### What the task asks
Copy the records word for word, omitting all pictures.

### Records excerpted from a collection
* * * * *
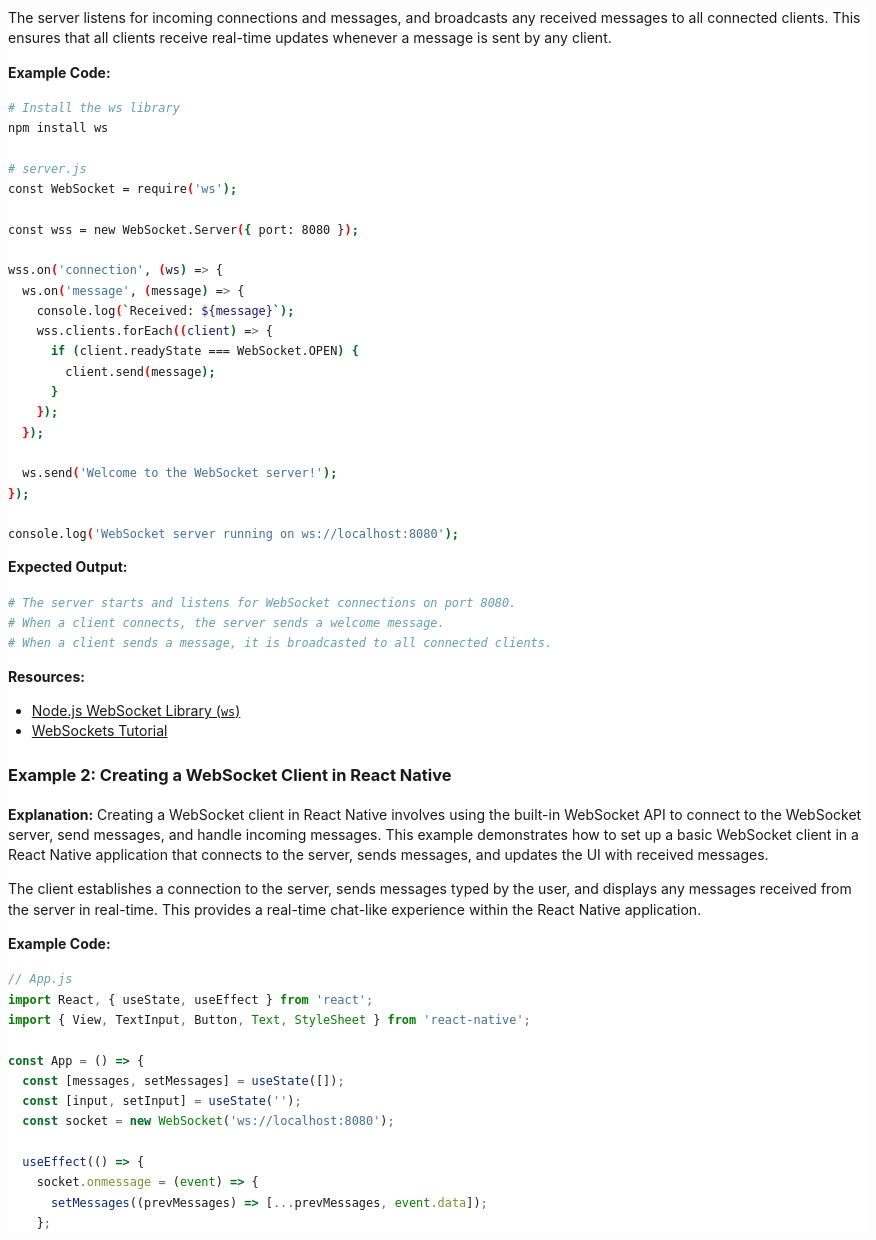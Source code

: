 The server listens for incoming connections and messages, and broadcasts any received messages to all connected clients. This ensures that all clients receive real-time updates whenever a message is sent by any client.

**Example Code:**
```sh
# Install the ws library
npm install ws

# server.js
const WebSocket = require('ws');

const wss = new WebSocket.Server({ port: 8080 });

wss.on('connection', (ws) => {
  ws.on('message', (message) => {
    console.log(`Received: ${message}`);
    wss.clients.forEach((client) => {
      if (client.readyState === WebSocket.OPEN) {
        client.send(message);
      }
    });
  });

  ws.send('Welcome to the WebSocket server!');
});

console.log('WebSocket server running on ws://localhost:8080');
```
**Expected Output:**
```sh
# The server starts and listens for WebSocket connections on port 8080.
# When a client connects, the server sends a welcome message.
# When a client sends a message, it is broadcasted to all connected clients.
```

**Resources:**
- [Node.js WebSocket Library (`ws`)](https://github.com/websockets/ws)
- [WebSockets Tutorial](https://www.tutorialspoint.com/websockets/index.htm)

### Example 2: Creating a WebSocket Client in React Native

**Explanation:**
Creating a WebSocket client in React Native involves using the built-in WebSocket API to connect to the WebSocket server, send messages, and handle incoming messages. This example demonstrates how to set up a basic WebSocket client in a React Native application that connects to the server, sends messages, and updates the UI with received messages.

The client establishes a connection to the server, sends messages typed by the user, and displays any messages received from the server in real-time. This provides a real-time chat-like experience within the React Native application.

**Example Code:**
```js
// App.js
import React, { useState, useEffect } from 'react';
import { View, TextInput, Button, Text, StyleSheet } from 'react-native';

const App = () => {
  const [messages, setMessages] = useState([]);
  const [input, setInput] = useState('');
  const socket = new WebSocket('ws://localhost:8080');

  useEffect(() => {
    socket.onmessage = (event) => {
      setMessages((prevMessages) => [...prevMessages, event.data]);
    };
```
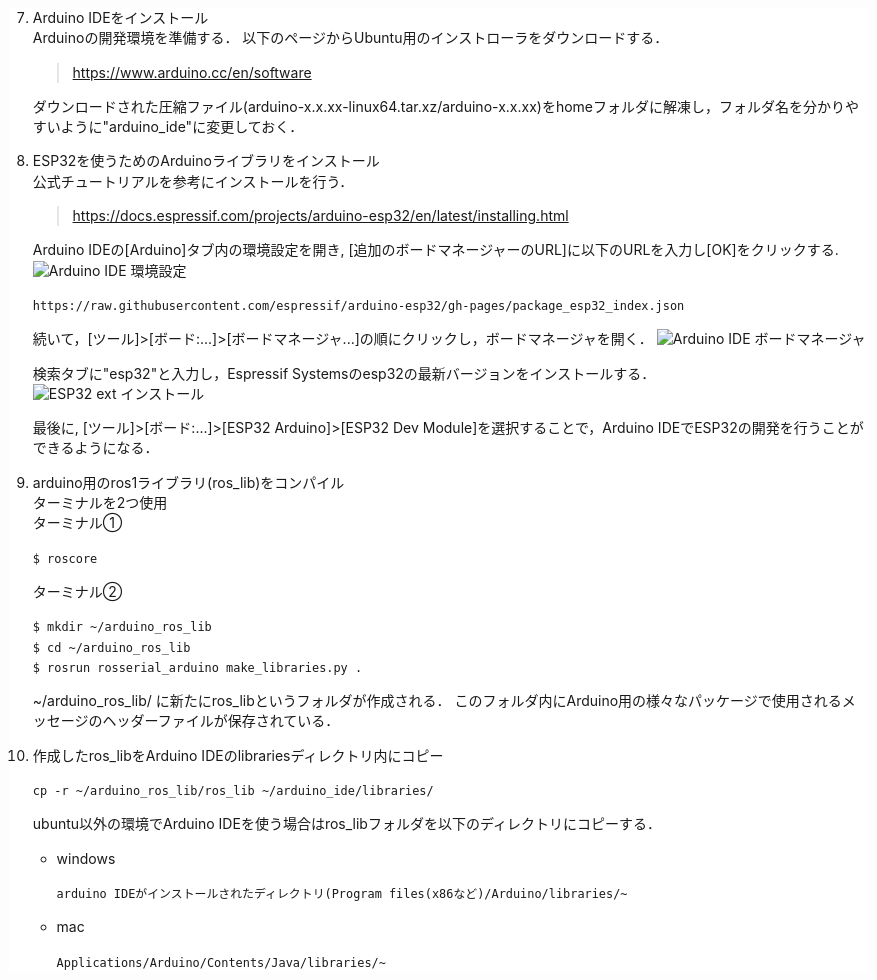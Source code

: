 7. Arduino IDEをインストール  
    Arduinoの開発環境を準備する． 
    以下のページからUbuntu用のインストローラをダウンロードする．  
    > https://www.arduino.cc/en/software  
    
    ダウンロードされた圧縮ファイル(arduino-x.x.xx-linux64.tar.xz/arduino-x.x.xx)をhomeフォルダに解凍し，フォルダ名を分かりやすいように"arduino_ide"に変更しておく．

8. ESP32を使うためのArduinoライブラリをインストール  
    公式チュートリアルを参考にインストールを行う．
    > https://docs.espressif.com/projects/arduino-esp32/en/latest/installing.html  

    Arduino IDEの[Arduino]タブ内の環境設定を開き, [追加のボードマネージャーのURL]に以下のURLを入力し[OK]をクリックする.  
    ![Arduino IDE 環境設定](img/arduino_ide_pref_esp32_link.png)
    ```
    https://raw.githubusercontent.com/espressif/arduino-esp32/gh-pages/package_esp32_index.json
    ```  
    続いて，[ツール]>[ボード:...]>[ボードマネージャ...]の順にクリックし，ボードマネージャを開く．
    ![Arduino IDE ボードマネージャ](img/arduino_ide_open_board_manager.png)

    検索タブに"esp32"と入力し，Espressif Systemsのesp32の最新バージョンをインストールする．  
    ![ESP32 ext インストール](img/arduino_ide_esp_ext_install.png)  

    最後に, [ツール]>[ボード:...]>[ESP32 Arduino]>[ESP32 Dev Module]を選択することで，Arduino IDEでESP32の開発を行うことができるようになる．


9. arduino用のros1ライブラリ(ros_lib)をコンパイル  
    ターミナルを2つ使用  
    ターミナル①  
    ```
    $ roscore
    ```
    ターミナル②  
    ```
    $ mkdir ~/arduino_ros_lib
    $ cd ~/arduino_ros_lib
    $ rosrun rosserial_arduino make_libraries.py .
    ```
    ~/arduino_ros_lib/ に新たにros_libというフォルダが作成される．
    このフォルダ内にArduino用の様々なパッケージで使用されるメッセージのヘッダーファイルが保存されている．

10. 作成したros_libをArduino IDEのlibrariesディレクトリ内にコピー  
    ```
    cp -r ~/arduino_ros_lib/ros_lib ~/arduino_ide/libraries/
    ```
    
    ubuntu以外の環境でArduino IDEを使う場合はros_libフォルダを以下のディレクトリにコピーする．  
    - windows  
        ```
        arduino IDEがインストールされたディレクトリ(Program files(x86など)/Arduino/libraries/~
        ```
    - mac
        ```
        Applications/Arduino/Contents/Java/libraries/~
        ```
* * * * *
### Your solution
Source code

: The server listens for incoming connections and messages, and broadcasts any received messages to all connected clients. This ensures that all clients receive real-time updates whenever a message is sent by any client.

**Example Code:**
```sh
# Install the ws library
npm install ws

# server.js
const WebSocket = require('ws');

const wss = new WebSocket.Server({ port: 8080 });

wss.on('connection', (ws) => {
  ws.on('message', (message) => {
    console.log(`Received: ${message}`);
    wss.clients.forEach((client) => {
      if (client.readyState === WebSocket.OPEN) {
        client.send(message);
      }
    });
  });

  ws.send('Welcome to the WebSocket server!');
});

console.log('WebSocket server running on ws://localhost:8080');
```
**Expected Output:**
```sh
# The server starts and listens for WebSocket connections on port 8080.
# When a client connects, the server sends a welcome message.
# When a client sends a message, it is broadcasted to all connected clients.
```

**Resources:**
- [Node.js WebSocket Library (`ws`)](https://github.com/websockets/ws)
- [WebSockets Tutorial](https://www.tutorialspoint.com/websockets/index.htm)

### Example 2: Creating a WebSocket Client in React Native

**Explanation:**
Creating a WebSocket client in React Native involves using the built-in WebSocket API to connect to the WebSocket server, send messages, and handle incoming messages. This example demonstrates how to set up a basic WebSocket client in a React Native application that connects to the server, sends messages, and updates the UI with received messages.

The client establishes a connection to the server, sends messages typed by the user, and displays any messages received from the server in real-time. This provides a real-time chat-like experience within the React Native application.

**Example Code:**
```js
// App.js
import React, { useState, useEffect } from 'react';
import { View, TextInput, Button, Text, StyleSheet } from 'react-native';

const App = () => {
  const [messages, setMessages] = useState([]);
  const [input, setInput] = useState('');
  const socket = new WebSocket('ws://localhost:8080');

  useEffect(() => {
    socket.onmessage = (event) => {
      setMessages((prevMessages) => [...prevMessages, event.data]);
    };
```
Source code

: 7. Arduino IDEをインストール  
    Arduinoの開発環境を準備する． 
    以下のページからUbuntu用のインストローラをダウンロードする．  
    > https://www.arduino.cc/en/software  
    
    ダウンロードされた圧縮ファイル(arduino-x.x.xx-linux64.tar.xz/arduino-x.x.xx)をhomeフォルダに解凍し，フォルダ名を分かりやすいように"arduino_ide"に変更しておく．

8. ESP32を使うためのArduinoライブラリをインストール  
    公式チュートリアルを参考にインストールを行う．
    > https://docs.espressif.com/projects/arduino-esp32/en/latest/installing.html  

    Arduino IDEの[Arduino]タブ内の環境設定を開き, [追加のボードマネージャーのURL]に以下のURLを入力し[OK]をクリックする.  
    ![Arduino IDE 環境設定](img/arduino_ide_pref_esp32_link.png)
    ```
    https://raw.githubusercontent.com/espressif/arduino-esp32/gh-pages/package_esp32_index.json
    ```  
    続いて，[ツール]>[ボード:...]>[ボードマネージャ...]の順にクリックし，ボードマネージャを開く．
    ![Arduino IDE ボードマネージャ](img/arduino_ide_open_board_manager.png)

    検索タブに"esp32"と入力し，Espressif Systemsのesp32の最新バージョンをインストールする．  
    ![ESP32 ext インストール](img/arduino_ide_esp_ext_install.png)  

    最後に, [ツール]>[ボード:...]>[ESP32 Arduino]>[ESP32 Dev Module]を選択することで，Arduino IDEでESP32の開発を行うことができるようになる．


9. arduino用のros1ライブラリ(ros_lib)をコンパイル  
    ターミナルを2つ使用  
    ターミナル①  
    ```
    $ roscore
    ```
    ターミナル②  
    ```
    $ mkdir ~/arduino_ros_lib
    $ cd ~/arduino_ros_lib
    $ rosrun rosserial_arduino make_libraries.py .
    ```
    ~/arduino_ros_lib/ に新たにros_libというフォルダが作成される．
    このフォルダ内にArduino用の様々なパッケージで使用されるメッセージのヘッダーファイルが保存されている．

10. 作成したros_libをArduino IDEのlibrariesディレクトリ内にコピー  
    ```
    cp -r ~/arduino_ros_lib/ros_lib ~/arduino_ide/libraries/
    ```
    
    ubuntu以外の環境でArduino IDEを使う場合はros_libフォルダを以下のディレクトリにコピーする．  
    - windows  
        ```
        arduino IDEがインストールされたディレクトリ(Program files(x86など)/Arduino/libraries/~
        ```
    - mac
        ```
        Applications/Arduino/Contents/Java/libraries/~
        ```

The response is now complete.